Amplats' chief executive Chris Griffith said an initial public offering was the most likely option for Rustenburg and Union, probably in early 2017, but the company was still talking to potential buyers.

"We had hoped by now we'd be able to be more definitive ... But the process is largely dominated by the difficult market environment," he told Reuters.

Griffith said the two operations made progress in the first half of the year.

"Rustenburg generated operating free cash flow of 261 million rand ($21 million) and Union generated 72 million rand. So both of these mines have turned positive," he said.

But platinum's fresh fall has pulled them back into the red.

"At a $1,000 an ounce the company can still make money but Rustenburg and Union will not be profitable under those conditions," Griffith said.

Shares (Frankfurt: DI6.F - news) in Amplats, a unit of global mining group Anglo American, were down 4.4 percent at 257.20 rand by 1030 GMT, close to 10-year lows struck earlier this month.

ALL TALK, NO ACTION?

Analysts were not impressed by the delay.

"Rustenburg and Union -- all talk, no action," Citi said in a note to clients. "The poor quality of these assets and current market conditions will make it difficult for Amplats to rid itself of these assets."

Rustenburg employs over 16,000 workers and Union around 6,800, between them about half of the workforce of Amplats,

The volatile labour situation on South Africa's restive platinum belt, which sits on about 70 percent of known global reserves, is bound to give potential investors pause.

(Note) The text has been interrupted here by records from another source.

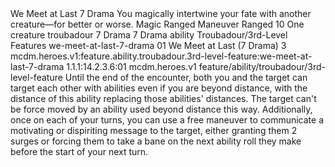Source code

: <ability>
  <name>We Meet at Last</name>
  <cost>7 Drama</cost>
  <flavor>You magically intertwine your fate with another creature—for better or worse.</flavor>
  <keywords>
    <keyword>Magic</keyword>
    <keyword>Ranged</keyword>
  </keywords>
  <type>Maneuver</type>
  <distance>Ranged 10</distance>
  <target>One creature</target>
  <metadata>
    <class>troubadour</class>
    <cost>7 Drama</cost>
    <cost_amount>7</cost_amount>
    <cost_resource>Drama</cost_resource>
    <feature_type>ability</feature_type>
    <file_dpath>Troubadour/3rd-Level Features</file_dpath>
    <item_id>we-meet-at-last-7-drama</item_id>
    <item_index>01</item_index>
    <item_name>We Meet at Last (7 Drama)</item_name>
    <level>3</level>
    <scc>mcdm.heroes.v1:feature.ability.troubadour.3rd-level-feature:we-meet-at-last-7-drama</scc>
    <scdc>1.1.1:14.2.3.6:01</scdc>
    <source>mcdm.heroes.v1</source>
    <type>feature/ability/troubadour/3rd-level-feature</type>
  </metadata>
  <effects>
    <effect type="mundane">Until the end of the encounter, both you and the target can target each other with abilities even if you are beyond distance, with the distance of this ability replacing those abilities&apos; distances. The target can&apos;t be force moved by an ability used beyond distance this way. Additionally, once on each of your turns, you can use a free maneuver to communicate a motivating or dispiriting message to the target, either granting them 2 surges or forcing them to take a bane on the next ability roll they make before the start of your next turn.</effect>
  </effects>
</ability>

Wage talks with the hardline Association of Mineworkers and Construction Union, which led last year's stoppage, will take place again next year when the current deal expires.

Sibanye Gold, which also operates labour-intensive and deep mines in South Africa and so knows the terrain well, is one of only a handful of companies bidding for the assets.

Amplats' first-half headline earnings came in at 2.47 billion rand ($200 million), in line with what the company previously flagged and up 15-fold, largely reflecting the impact of last year's strike.

Griffith said the company's strategy for remaining profitable included "delaying very substantial amounts of capital." The company's previous guidance for capital spending this year was between 5.5-6.5 billion rand; it now plans to spend 4-4.5 billion rand.